* **WHAT IS BEING ASKED**: Count every line below that holds the word "Defined", and give the number with no other words.

* **DATA PROVIDED**:
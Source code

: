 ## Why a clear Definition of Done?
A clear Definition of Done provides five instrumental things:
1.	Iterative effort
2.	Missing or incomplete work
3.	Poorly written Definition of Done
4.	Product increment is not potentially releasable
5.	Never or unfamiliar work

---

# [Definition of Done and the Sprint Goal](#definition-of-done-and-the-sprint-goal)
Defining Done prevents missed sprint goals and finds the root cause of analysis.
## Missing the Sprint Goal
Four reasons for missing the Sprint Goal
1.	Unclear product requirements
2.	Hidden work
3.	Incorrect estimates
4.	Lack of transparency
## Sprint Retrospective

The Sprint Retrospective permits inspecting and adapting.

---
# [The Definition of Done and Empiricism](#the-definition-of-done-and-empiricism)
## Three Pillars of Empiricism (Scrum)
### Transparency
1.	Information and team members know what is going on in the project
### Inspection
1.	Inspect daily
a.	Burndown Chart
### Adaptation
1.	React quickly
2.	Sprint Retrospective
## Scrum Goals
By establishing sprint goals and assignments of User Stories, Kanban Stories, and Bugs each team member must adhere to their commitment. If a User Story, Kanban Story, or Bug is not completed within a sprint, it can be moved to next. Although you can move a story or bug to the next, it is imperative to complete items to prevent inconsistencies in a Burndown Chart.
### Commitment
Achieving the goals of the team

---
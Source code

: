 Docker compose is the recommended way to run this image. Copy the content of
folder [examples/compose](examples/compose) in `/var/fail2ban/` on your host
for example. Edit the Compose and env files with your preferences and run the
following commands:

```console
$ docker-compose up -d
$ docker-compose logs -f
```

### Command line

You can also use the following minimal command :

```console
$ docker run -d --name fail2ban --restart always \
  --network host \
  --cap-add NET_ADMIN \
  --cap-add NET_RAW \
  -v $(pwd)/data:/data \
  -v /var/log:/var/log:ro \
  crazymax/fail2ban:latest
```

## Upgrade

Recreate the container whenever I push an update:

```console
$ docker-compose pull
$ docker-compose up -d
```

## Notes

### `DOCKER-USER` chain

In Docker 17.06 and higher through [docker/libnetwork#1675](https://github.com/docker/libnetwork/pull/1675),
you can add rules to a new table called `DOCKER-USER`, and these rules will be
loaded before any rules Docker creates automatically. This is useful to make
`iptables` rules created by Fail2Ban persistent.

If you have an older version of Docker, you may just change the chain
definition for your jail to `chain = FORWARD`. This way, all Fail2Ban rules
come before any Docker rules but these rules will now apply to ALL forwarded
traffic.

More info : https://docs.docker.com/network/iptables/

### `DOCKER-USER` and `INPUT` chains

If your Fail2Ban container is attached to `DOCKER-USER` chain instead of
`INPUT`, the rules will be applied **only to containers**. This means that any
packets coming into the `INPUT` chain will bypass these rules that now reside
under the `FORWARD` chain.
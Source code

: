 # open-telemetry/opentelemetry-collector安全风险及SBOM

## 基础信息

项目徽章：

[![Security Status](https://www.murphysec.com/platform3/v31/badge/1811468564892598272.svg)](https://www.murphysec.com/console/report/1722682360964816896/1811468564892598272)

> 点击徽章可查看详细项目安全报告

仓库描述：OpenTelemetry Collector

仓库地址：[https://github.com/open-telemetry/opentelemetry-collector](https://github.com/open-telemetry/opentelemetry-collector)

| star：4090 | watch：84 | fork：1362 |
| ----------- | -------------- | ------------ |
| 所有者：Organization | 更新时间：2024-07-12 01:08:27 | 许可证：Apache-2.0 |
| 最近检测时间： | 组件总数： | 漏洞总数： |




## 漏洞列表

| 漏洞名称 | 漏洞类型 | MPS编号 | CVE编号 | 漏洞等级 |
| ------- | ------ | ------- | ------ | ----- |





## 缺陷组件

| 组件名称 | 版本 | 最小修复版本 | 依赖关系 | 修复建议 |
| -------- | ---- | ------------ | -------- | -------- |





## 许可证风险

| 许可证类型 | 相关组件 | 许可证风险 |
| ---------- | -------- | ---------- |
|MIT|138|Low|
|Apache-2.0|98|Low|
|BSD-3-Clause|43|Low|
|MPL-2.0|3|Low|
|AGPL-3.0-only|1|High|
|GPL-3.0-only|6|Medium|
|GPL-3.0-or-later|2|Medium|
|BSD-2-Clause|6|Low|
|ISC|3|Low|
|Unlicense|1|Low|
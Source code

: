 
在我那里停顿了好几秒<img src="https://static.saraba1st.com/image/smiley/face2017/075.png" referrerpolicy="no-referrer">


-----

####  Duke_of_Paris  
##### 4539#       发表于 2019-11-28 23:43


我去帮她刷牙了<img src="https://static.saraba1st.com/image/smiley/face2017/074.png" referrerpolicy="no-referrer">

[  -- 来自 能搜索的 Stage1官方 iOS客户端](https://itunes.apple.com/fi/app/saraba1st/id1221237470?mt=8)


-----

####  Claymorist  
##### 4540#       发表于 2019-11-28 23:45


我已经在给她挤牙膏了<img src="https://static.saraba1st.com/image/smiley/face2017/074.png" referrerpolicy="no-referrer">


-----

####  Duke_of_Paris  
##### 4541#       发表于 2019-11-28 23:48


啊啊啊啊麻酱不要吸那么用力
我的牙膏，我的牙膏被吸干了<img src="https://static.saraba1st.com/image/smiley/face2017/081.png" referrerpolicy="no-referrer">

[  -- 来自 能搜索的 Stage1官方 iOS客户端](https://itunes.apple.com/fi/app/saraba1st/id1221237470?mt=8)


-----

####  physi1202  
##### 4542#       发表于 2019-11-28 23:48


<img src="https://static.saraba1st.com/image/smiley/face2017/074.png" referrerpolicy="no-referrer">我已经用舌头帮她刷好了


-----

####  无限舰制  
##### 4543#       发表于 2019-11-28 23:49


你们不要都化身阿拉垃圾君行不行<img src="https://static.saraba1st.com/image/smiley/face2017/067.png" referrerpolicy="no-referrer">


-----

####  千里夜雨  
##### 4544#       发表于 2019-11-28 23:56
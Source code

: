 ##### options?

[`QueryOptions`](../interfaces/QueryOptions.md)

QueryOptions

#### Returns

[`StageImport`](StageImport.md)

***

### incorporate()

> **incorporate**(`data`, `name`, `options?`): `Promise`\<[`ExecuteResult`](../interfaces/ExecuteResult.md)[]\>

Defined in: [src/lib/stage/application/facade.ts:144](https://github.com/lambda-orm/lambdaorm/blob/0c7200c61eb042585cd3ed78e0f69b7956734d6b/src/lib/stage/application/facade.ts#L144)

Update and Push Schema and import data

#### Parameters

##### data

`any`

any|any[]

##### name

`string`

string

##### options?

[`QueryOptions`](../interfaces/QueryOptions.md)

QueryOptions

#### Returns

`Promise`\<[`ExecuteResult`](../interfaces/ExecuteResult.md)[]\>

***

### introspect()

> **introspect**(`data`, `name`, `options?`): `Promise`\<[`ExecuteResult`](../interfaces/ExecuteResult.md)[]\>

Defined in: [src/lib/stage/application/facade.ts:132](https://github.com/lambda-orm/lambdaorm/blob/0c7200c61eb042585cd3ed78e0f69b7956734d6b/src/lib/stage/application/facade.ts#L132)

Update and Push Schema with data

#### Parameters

* **SOLUTION BELOW**: 2